Shouting Fire In A Crowded Room

Posted on February 11, 2011. Filed under: Digital Dalliances, Public Relations, Public Relations Commentary, Social Media | Tags: , , , , , |

Truman Capote, as photographed by Roger Higgin...

Truman Capote, photographed by Roger Higgins

Never shout “fire” in a crowded room – unless there actually is a fire, of course.

That’s an axiom we’ve all grown up with, and yet, it seems to be pretty much useless as an admonition in a digital world driven by fire-shouters.

Just today, as every online day, I’ve seen a Tweet or two alluding to some set of “essential” things I need to know about this, that and the other thing. All of which are aimed at making me feel as if I’m an inadequate marketer unless I quick grab hold of the mouse and click on over to the poster’s page of invaluable, nay business- and reputation-saving, tips. It’s all about garnering attention, certainly, and I can understand that – in the battle for share of the digital marketing mind, all is fair.

But I as a client, assuming I were a client, would not be much in a mood for getting much work done if I spent the livelong day chasing down every hot new lead purporting to clue me in on what’s missing in my marketing strategies.

The Chattering Seas…

Since I am both client and client-seeker, in my business life mind you, I am sorry to say that on certain days it just seems as if I’m adrift in a sea of mind-addling marketing teases. That’s the time I spend online, exposed to the Twitter medium, for example – a medium that I abuse, no question about it, and much to my chagrin. Because when you get right down to it, there is a lot of essentially non-essential information floating about hither and thither under the guise of essentiality.

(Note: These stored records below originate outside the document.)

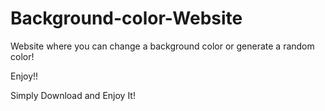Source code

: # Background-color-Website
Website where you can change a background color or generate a random color!

Enjoy!!

Simply Download and Enjoy It!

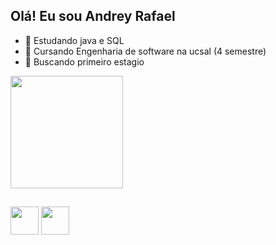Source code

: ## Olá! Eu sou Andrey Rafael


- 🔭 Estudando java e SQL
- 🌱 Cursando Engenharia de software na ucsal (4 semestre)
- 👯 Buscando primeiro estagio 


<div>
  <a href="https://github.com/anuraghazra/github-readme-stats">
    <img height="180px" src="https://github-readme-stats.vercel.app/api?username=AndreyRafael13&show_icons=true&theme=dark" />
  </a>
</div>

##

<div>
  <link rel="stylesheet" type='text/css' href="https://cdn.jsdelivr.net/gh/devicons/devicon@latest/devicon.min.css" />
  <img height="45px" src="https://cdn.jsdelivr.net/gh/devicons/devicon@latest/icons/java/java-original.svg" />
  <img height="45px" src="https://cdn.jsdelivr.net/gh/devicons/devicon@latest/icons/postgresql/postgresql-original.svg" />
</div>

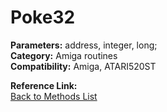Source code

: # Poke32

**Parameters:** address, integer, long;  
**Category:** Amiga routines  
**Compatibility:** Amiga, ATARI520ST  

**Reference Link:**  
[Back to Methods List](../../SUMMARY.md)
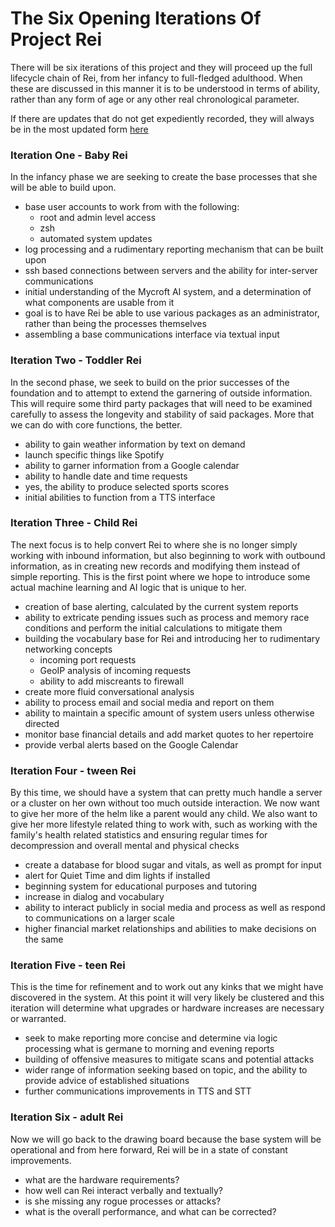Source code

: # The Six Opening Iterations Of Project Rei

There will be six iterations of this project and they will proceed up the full
lifecycle chain of Rei, from her infancy to full-fledged adulthood. When these
are discussed in this manner it is to be understood in terms of ability, rather
than any form of age or any other real chronological parameter.

If there are updates that do not get expediently recorded, they will always be in the most updated form [here](https://annwn.wireheadmechanist.com/the-six-opening-iterations-of-project-rei/)

### Iteration One - Baby Rei

In the infancy phase we are seeking to create the base processes that she will
be able to build upon.

  - base user accounts to work from with the following:
    - root and admin level access
    - zsh
    - automated system updates
  - log processing and a rudimentary reporting mechanism that can be built upon
  - ssh based connections between servers and the ability for inter-server communications
  - initial understanding of the Mycroft AI system, and a determination of what components are usable from it
  - goal is to have Rei be able to use various packages as an administrator, rather than being the processes themselves
  - assembling a base communications interface via textual input

### Iteration Two - Toddler Rei

In the second phase, we seek to build on the prior successes of the foundation
and to attempt to extend the garnering of outside information. This will require
some third party packages that will need to be examined carefully to assess the
longevity and stability of said packages. More that we can do with core functions, the better.

  - ability to gain weather information by text on demand
  - launch specific things like Spotify
  - ability to garner information from a Google calendar
  - ability to handle date and time requests
  - yes, the ability to produce selected sports scores
  - initial abilities to function from a TTS interface

### Iteration Three - Child Rei

The next focus is to help convert Rei to where she is no longer simply working with inbound information, but also beginning to work with outbound information, as in creating new records and modifying them instead of simple reporting.
This is the first point where we hope to introduce some actual machine learning and AI logic that is unique to her.

  - creation of base alerting, calculated by the current system reports
  - ability to extricate pending issues such as process and memory race conditions and perform the initial calculations to mitigate them
  - building the vocabulary base for Rei and introducing her to rudimentary networking concepts
      - incoming port requests
      - GeoIP analysis of incoming requests
      - ability to add miscreants to firewall
  - create more fluid conversational analysis
  - ability to process email and social media and report on them
  - ability to maintain a specific amount of system users unless otherwise directed
  - monitor base financial details and add market quotes to her repertoire
  - provide verbal alerts based on the Google Calendar

### Iteration Four - tween Rei

By this time, we should have a system that can pretty much handle a server or a cluster on her own without too much outside interaction. We now want to give her more of the helm like a parent would any child.
We also want to give her more lifestyle related thing to work with, such as working with the family's health related statistics and ensuring regular times for decompression and overall mental and physical checks

  - create a database for blood sugar and vitals, as well as prompt for input
  - alert for Quiet Time and dim lights if installed
  - beginning system for educational purposes and tutoring
  - increase in dialog and vocabulary
  - ability to interact publicly in social media and process as well as respond to communications on a larger scale
  - higher financial market relationships and abilities to make decisions on the same

### Iteration Five - teen Rei

This is the time for refinement and to work out any kinks that we might have discovered in the system. At this point it will very likely be clustered and this iteration will determine what upgrades or hardware increases are necessary or warranted.

  - seek to make reporting more concise and determine via logic processing what is germane to morning and evening reports
  - building of offensive measures to mitigate scans and potential attacks
  - wider range of information seeking based on topic, and the ability to provide advice of established situations
  - further communications improvements in TTS and STT

### Iteration Six - adult Rei

Now we will go back to the drawing board because the base system will be operational and from here forward, Rei will be in a state of constant improvements.

  - what are the hardware requirements?
  - how well can Rei interact verbally and textually?
  - is she missing any rogue processes or attacks?
  - what is the overall performance, and what can be corrected?
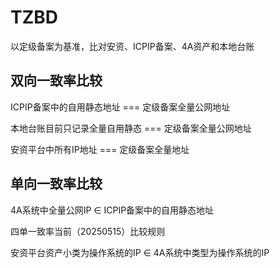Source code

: # TZBD
以定级备案为基准，比对安资、ICPIP备案、4A资产和本地台账

## 双向一致率比较
ICPIP备案中的自用静态地址 === 定级备案全量公网地址

本地台账目前只记录全量自用静态   === 定级备案全量公网地址

安资平台中所有IP地址   ===  定级备案全量地址

## 单向一致率比较
4A系统中全量公网IP ∈ ICPIP备案中的自用静态地址

四单一致率当前（20250515）比较规则

安资平台资产小类为操作系统的IP ∈  4A系统中类型为操作系统的IP 
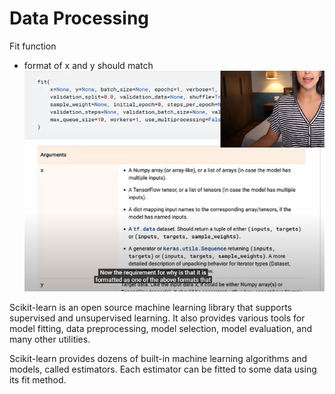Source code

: # Data Processing 

Fit function 
- format of x and y should match 
![alt text](image.png)


Scikit-learn is an open source machine learning library that supports supervised and unsupervised learning. It also provides various tools for model fitting, data preprocessing, model selection, model evaluation, and many other utilities.

Scikit-learn provides dozens of built-in machine learning algorithms and models, called estimators. Each estimator can be fitted to some data using its fit method.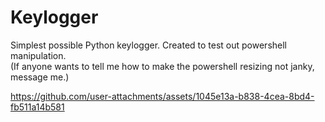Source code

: # Keylogger
Simplest possible Python keylogger. Created to test out powershell manipulation. <br />
(If anyone wants to tell me how to make the powershell resizing not janky, message me.)

https://github.com/user-attachments/assets/1045e13a-b838-4cea-8bd4-fb511a14b581
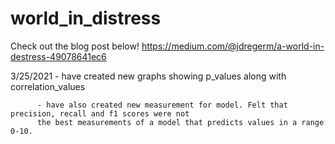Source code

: # world_in_distress
Check out the blog post below! 
https://medium.com/@jdregerm/a-world-in-destress-49078641ec6

3/25/2021 - have created new graphs showing p_values along with correlation_values
          
          - have also created new measurement for model. Felt that precision, recall and f1 scores were not 
          the best measurements of a model that predicts values in a range 0-10. 
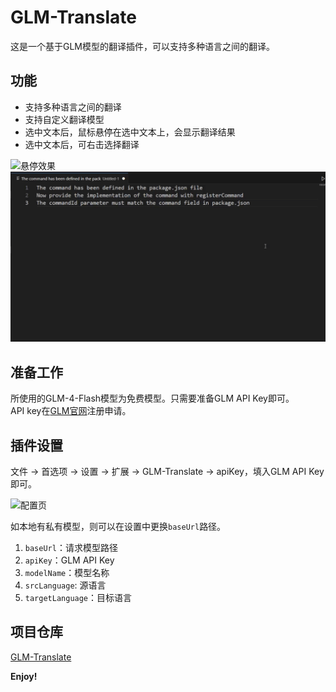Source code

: # GLM-Translate

这是一个基于GLM模型的翻译插件，可以支持多种语言之间的翻译。

## 功能

* 支持多种语言之间的翻译
* 支持自定义翻译模型
* 选中文本后，鼠标悬停在选中文本上，会显示翻译结果
* 选中文本后，可右击选择翻译

![悬停效果](https://raw.githubusercontent.com/z184924/GLM-Translate/refs/heads/main/image/md-2.gif)
![右击效果](https://raw.githubusercontent.com/z184924/GLM-Translate/refs/heads/main/image/md-3.gif)

## 准备工作

所使用的GLM-4-Flash模型为免费模型。只需要准备GLM API Key即可。  
API key在[GLM官网](https://bigmodel.cn/)注册申请。

## 插件设置

文件 -> 首选项 -> 设置 -> 扩展 -> GLM-Translate -> apiKey，填入GLM API Key即可。

![配置页](https://raw.githubusercontent.com/z184924/GLM-Translate/refs/heads/main/image/md-1.png)

如本地有私有模型，则可以在设置中更换`baseUrl`路径。

1. `baseUrl`：请求模型路径
2. `apiKey`：GLM API Key
3. `modelName`：模型名称
4. `srcLanguage`: 源语言
5. `targetLanguage`：目标语言

## 项目仓库

[GLM-Translate](https://github.com/z184924/GLM-Translate)

**Enjoy!**
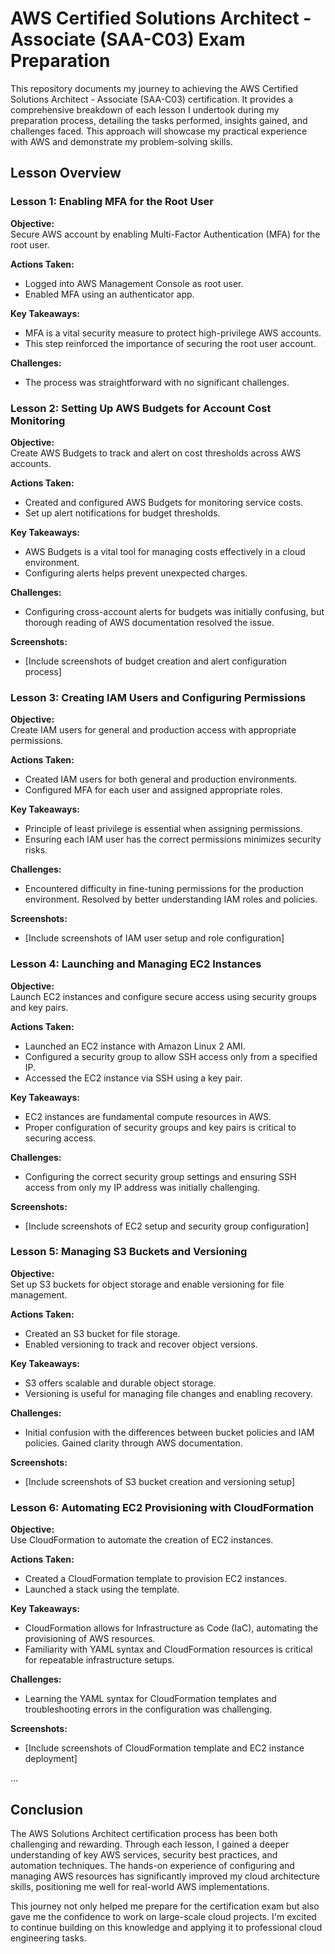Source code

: # AWS Certified Solutions Architect - Associate (SAA-C03) Exam Preparation

This repository documents my journey to achieving the AWS Certified Solutions Architect - Associate (SAA-C03) certification. It provides a comprehensive breakdown of each lesson I undertook during my preparation process, detailing the tasks performed, insights gained, and challenges faced. This approach will showcase my practical experience with AWS and demonstrate my problem-solving skills.

## Lesson Overview

### Lesson 1: Enabling MFA for the Root User

**Objective:**  
Secure AWS account by enabling Multi-Factor Authentication (MFA) for the root user.

**Actions Taken:**  
- Logged into AWS Management Console as root user.
- Enabled MFA using an authenticator app.

**Key Takeaways:**  
- MFA is a vital security measure to protect high-privilege AWS accounts.
- This step reinforced the importance of securing the root user account.

**Challenges:**  
- The process was straightforward with no significant challenges.

### Lesson 2: Setting Up AWS Budgets for Account Cost Monitoring

**Objective:**  
Create AWS Budgets to track and alert on cost thresholds across AWS accounts.

**Actions Taken:**  
- Created and configured AWS Budgets for monitoring service costs.
- Set up alert notifications for budget thresholds.

**Key Takeaways:**  
- AWS Budgets is a vital tool for managing costs effectively in a cloud environment.
- Configuring alerts helps prevent unexpected charges.

**Challenges:**  
- Configuring cross-account alerts for budgets was initially confusing, but thorough reading of AWS documentation resolved the issue.

**Screenshots:**  
- [Include screenshots of budget creation and alert configuration process]

### Lesson 3: Creating IAM Users and Configuring Permissions

**Objective:**  
Create IAM users for general and production access with appropriate permissions.

**Actions Taken:**  
- Created IAM users for both general and production environments.
- Configured MFA for each user and assigned appropriate roles.

**Key Takeaways:**  
- Principle of least privilege is essential when assigning permissions.
- Ensuring each IAM user has the correct permissions minimizes security risks.

**Challenges:**  
- Encountered difficulty in fine-tuning permissions for the production environment. Resolved by better understanding IAM roles and policies.

**Screenshots:**  
- [Include screenshots of IAM user setup and role configuration]

### Lesson 4: Launching and Managing EC2 Instances

**Objective:**  
Launch EC2 instances and configure secure access using security groups and key pairs.

**Actions Taken:**  
- Launched an EC2 instance with Amazon Linux 2 AMI.
- Configured a security group to allow SSH access only from a specified IP.
- Accessed the EC2 instance via SSH using a key pair.

**Key Takeaways:**  
- EC2 instances are fundamental compute resources in AWS.
- Proper configuration of security groups and key pairs is critical to securing access.

**Challenges:**  
- Configuring the correct security group settings and ensuring SSH access from only my IP address was initially challenging.

**Screenshots:**  
- [Include screenshots of EC2 setup and security group configuration]

### Lesson 5: Managing S3 Buckets and Versioning

**Objective:**  
Set up S3 buckets for object storage and enable versioning for file management.

**Actions Taken:**  
- Created an S3 bucket for file storage.
- Enabled versioning to track and recover object versions.

**Key Takeaways:**  
- S3 offers scalable and durable object storage.
- Versioning is useful for managing file changes and enabling recovery.

**Challenges:**  
- Initial confusion with the differences between bucket policies and IAM policies. Gained clarity through AWS documentation.

**Screenshots:**  
- [Include screenshots of S3 bucket creation and versioning setup]

### Lesson 6: Automating EC2 Provisioning with CloudFormation

**Objective:**  
Use CloudFormation to automate the creation of EC2 instances.

**Actions Taken:**  
- Created a CloudFormation template to provision EC2 instances.
- Launched a stack using the template.

**Key Takeaways:**  
- CloudFormation allows for Infrastructure as Code (IaC), automating the provisioning of AWS resources.
- Familiarity with YAML syntax and CloudFormation resources is critical for repeatable infrastructure setups.

**Challenges:**  
- Learning the YAML syntax for CloudFormation templates and troubleshooting errors in the configuration was challenging.

**Screenshots:**  
- [Include screenshots of CloudFormation template and EC2 instance deployment]

...

## Conclusion

The AWS Solutions Architect certification process has been both challenging and rewarding. Through each lesson, I gained a deeper understanding of key AWS services, security best practices, and automation techniques. The hands-on experience of configuring and managing AWS resources has significantly improved my cloud architecture skills, positioning me well for real-world AWS implementations.

This journey not only helped me prepare for the certification exam but also gave me the confidence to work on large-scale cloud projects. I'm excited to continue building on this knowledge and applying it to professional cloud engineering tasks.
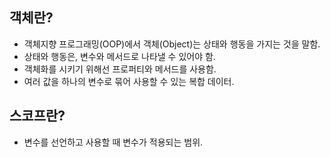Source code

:## 객체란?
* 객체지향 프로그래밍(OOP)에서 객체(Object)는 상태와 행동을 가지는 것을 말함.
* 상태와 행동은, 변수와 메서드로 나타낼 수 있어야 함.
* 객체화를 시키기 위해선 프로퍼티와 메서드를 사용함.
* 여러 값을 하나의 변수로 묶어 사용할 수 있는 복합 데이터.

## 스코프란?
* 변수를 선언하고 사용할 때 변수가 적용되는 범위.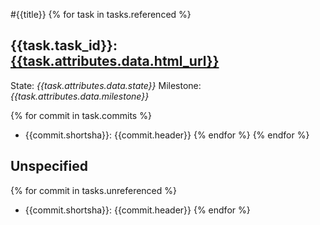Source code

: #{{title}}
{% for task in tasks.referenced %}
## {{task.task_id}}: [{{task.attributes.data.html_url}}]({{task.attributes.data.title}})
State: _{{task.attributes.data.state}}_
Milestone: _{{task.attributes.data.milestone}}_

{% for commit in task.commits %}
- {{commit.shortsha}}: {{commit.header}}
{% endfor %}
{% endfor %}
## Unspecified
{% for commit in tasks.unreferenced %}
- {{commit.shortsha}}: {{commit.header}} 
{% endfor %}

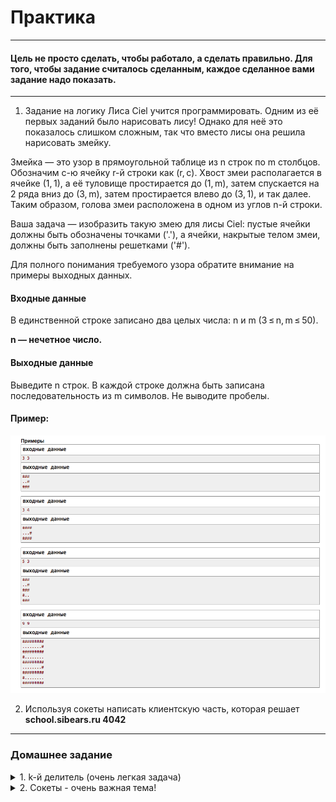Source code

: # Практика
---
#### Цель не просто сделать, чтобы работало, а сделать правильно. Для того, чтобы задание считалось сделанным, каждое сделанное вами задание надо показать.
---

1) Задание на логику
Лиса Ciel учится программировать. Одним из её первых заданий было нарисовать лису! Однако для неё это показалось слишком сложным, так что вместо лисы она решила нарисовать змейку.

Змейка — это узор в прямоугольной таблице из n строк по m столбцов. Обозначим c-ю ячейку r-й строки как (r, c). Хвост змеи располагается в ячейке (1, 1), а её туловище простирается до (1, m), затем спускается на 2 ряда вниз до (3, m), затем простирается влево до (3, 1), и так далее. Таким образом, голова змеи расположена в одном из углов n-й строки.

Ваша задача — изобразить такую змею для лисы Ciel: пустые ячейки должны быть обозначены точками ('.'), а ячейки, накрытые телом змеи, должны быть заполнены решетками ('#').

Для полного понимания требуемого узора обратите внимание на примеры выходных данных.

#### Входные данные
В единственной строке записано два целых числа: n и m (3 ≤ n, m ≤ 50).

**n — нечетное число.**

#### Выходные данные
Выведите n строк. В каждой строке должна быть записана последовательность из m символов. Не выводите пробелы.

#### Пример:
![Image](exmpl.png)


2) Используя сокеты написать клиентскую часть, которая решает **school.sibears.ru 4042**

---
### Домашнее задание

<details><summary>1. k-й делитель (очень легкая задача)</summary>
Даны два натуральных числа **n** и **k**. Найдите **k-й** в порядке возрастания делитель числа **n**, либо сообщите, что его не существует.

Делителем числа **n** является любое натуральное число, на которое число **n** делится без остатка.

Входные данные
В первой строке следуют два целых числа **n** и **k** *(1 ≤ n ≤ 10^15, 1 ≤ k ≤ 10^9)*.

Выходные данные
Если у числа **n** менее **k** делителей, выведите -1.

В противном случае, выведите **k-й** в порядке возрастания делитель числа **n**.

![image](hm_exmpl.png)

#### **Примечание**
В первом примере у числа 4 есть три делителя: 1, 2 и 4. Второй из них — 2.

Во втором примере у числа 5 есть только два делителя, 1 и 5. Ответ -1, потому что третьего делителя нет.
</details>

<details><summary>2. Сокеты - очень важная тема!</summary>
1) Предлагаю все-таки дорешать второе задание с занятия. В этом задании **сервер уже написан** и он находится по адресу `school.sibears.ru 4042`. **Необходимо написать клиентскую часть**, которая принимает данные с сервера, что-то делает и отправляет обратно. Как подключатся к серверу, работать с данными и т.д. есть в примере клиента с [прошлого занятия](https://github.com/sibears/school/blob/master/programming/l3.md). По факту необходимо придумать только саму логику решения задачи.

2) Так как никто не показал сделал ли задание на сокеты с прошлого ДЗ, то предлагаю также решить и его. Грубый бот все еще поднят. Подробности также в разделе *Домашнее задание* [прошлой лекции](https://github.com/sibears/school/blob/master/programming/l3.md). 
</details>
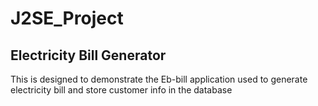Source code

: # J2SE_Project
## Electricity Bill Generator

This is designed to demonstrate the Eb-bill application used to generate electricity bill and store customer info in the database



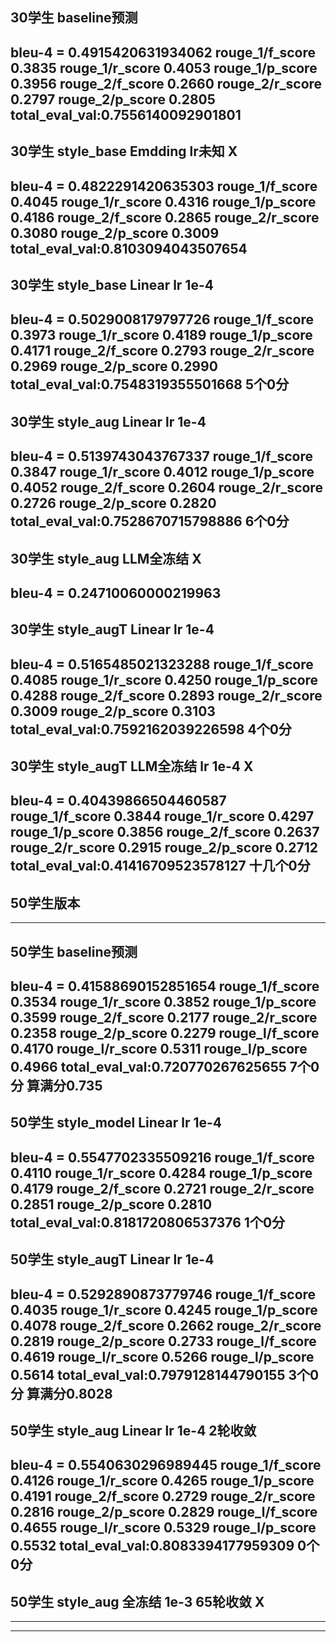 ## 30学生 baseline预测
bleu-4 = 0.4915420631934062
rouge_1/f_score  0.3835
rouge_1/r_score  0.4053
rouge_1/p_score  0.3956
rouge_2/f_score  0.2660
rouge_2/r_score  0.2797
rouge_2/p_score  0.2805
total_eval_val:0.7556140092901801
------------------------------------
## 30学生 style_base Emdding lr未知 X
bleu-4 = 0.4822291420635303
rouge_1/f_score  0.4045
rouge_1/r_score  0.4316
rouge_1/p_score  0.4186
rouge_2/f_score  0.2865
rouge_2/r_score  0.3080
rouge_2/p_score  0.3009
total_eval_val:0.8103094043507654
------------------------------------
## 30学生 style_base Linear lr 1e-4
bleu-4 = 0.5029008179797726
rouge_1/f_score  0.3973
rouge_1/r_score  0.4189
rouge_1/p_score  0.4171
rouge_2/f_score  0.2793
rouge_2/r_score  0.2969
rouge_2/p_score  0.2990
total_eval_val:0.7548319355501668 5个0分
------------------------------------
## 30学生 style_aug Linear lr 1e-4
bleu-4 = 0.5139743043767337
rouge_1/f_score  0.3847
rouge_1/r_score  0.4012
rouge_1/p_score  0.4052
rouge_2/f_score  0.2604
rouge_2/r_score  0.2726
rouge_2/p_score  0.2820
total_eval_val:0.7528670715798886 6个0分
------------------------------------
## 30学生 style_aug LLM全冻结  X
bleu-4 = 0.24710060000219963
------------------------------------
## 30学生 style_augT Linear lr 1e-4
bleu-4 = 0.5165485021323288
rouge_1/f_score  0.4085
rouge_1/r_score  0.4250
rouge_1/p_score  0.4288
rouge_2/f_score  0.2893
rouge_2/r_score  0.3009
rouge_2/p_score  0.3103
total_eval_val:0.7592162039226598 4个0分
--------------------------------------
## 30学生 style_augT LLM全冻结 lr 1e-4 X
bleu-4 = 0.40439866504460587
rouge_1/f_score  0.3844
rouge_1/r_score  0.4297
rouge_1/p_score  0.3856
rouge_2/f_score  0.2637
rouge_2/r_score  0.2915
rouge_2/p_score  0.2712
total_eval_val:0.41416709523578127 十几个0分
--------------------------------------
## 50学生版本
--------------------------------------------
## 50学生 baseline预测
bleu-4 = 0.41588690152851654
rouge_1/f_score  0.3534
rouge_1/r_score  0.3852
rouge_1/p_score  0.3599
rouge_2/f_score  0.2177
rouge_2/r_score  0.2358
rouge_2/p_score  0.2279
rouge_l/f_score  0.4170
rouge_l/r_score  0.5311
rouge_l/p_score  0.4966
total_eval_val:0.720770267625655 7个0分 算满分0.735
--------------------------------------------
## 50学生 style_model Linear lr 1e-4
bleu-4 = 0.5547702335509216
rouge_1/f_score  0.4110
rouge_1/r_score  0.4284
rouge_1/p_score  0.4179
rouge_2/f_score  0.2721
rouge_2/r_score  0.2851
rouge_2/p_score  0.2810
total_eval_val:0.8181720806537376 1个0分
--------------------------------------------
## 50学生 style_augT Linear lr 1e-4
bleu-4 = 0.5292890873779746
rouge_1/f_score  0.4035
rouge_1/r_score  0.4245
rouge_1/p_score  0.4078
rouge_2/f_score  0.2662
rouge_2/r_score  0.2819
rouge_2/p_score  0.2733 
rouge_l/f_score  0.4619
rouge_l/r_score  0.5266
rouge_l/p_score  0.5614
total_eval_val:0.7979128144790155 3个0分  算满分0.8028
--------------------------------------------
## 50学生 style_aug Linear lr 1e-4 2轮收敛
bleu-4 = 0.5540630296989445
rouge_1/f_score  0.4126
rouge_1/r_score  0.4265
rouge_1/p_score  0.4191
rouge_2/f_score  0.2729
rouge_2/r_score  0.2816
rouge_2/p_score  0.2829
rouge_l/f_score  0.4655
rouge_l/r_score  0.5329
rouge_l/p_score  0.5532
total_eval_val:0.8083394177959309 0个0分
---------------------------------------------
## 50学生 style_aug 全冻结 1e-3 65轮收敛 X  




--------------------------------------------






--------------------------------------------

Which is not to say it’s not good information. People dispense with an abundance of good information all the time via the social media platforms. But separating out what’s essential versus what’s only good, therein lies a challenge of epic proportions. But that’s only half the challenge, and indeed the lesser half as it stands. The better half of the challenge, the more Herculean aspect, is to know how to rein in one’s curiosity, it seems to me.

What Would Pliny Say?

Because the Internet is a world of wonders for those with a yen for the new. There’s always something new out of the Internet, to piggyback off the statement that Pliny the Elder made re: Africa some years back. The trick, it seems, for me, and perhaps a few others, is to try and figure out how to enjoy and even benefit from this world of endless inspiration, entertainment and edification without going crazy. I’m reminded of the comment once made about Truman Capote, how he in his years after writing In Cold Blood mostly abandoned the writing craft and became a magazine addict. Better than an opium addict chez Coleridge, perhaps, but still not highly conducive to the pursuit of personal productivity.

So there you have it. Resolved, here and now, to be a better, more conscientious consumer of digital goods.

How to do it? Perhaps I’ll write on that later on. Maybe even put together a series of essential tip sheets on how to make the most of your Internet experience.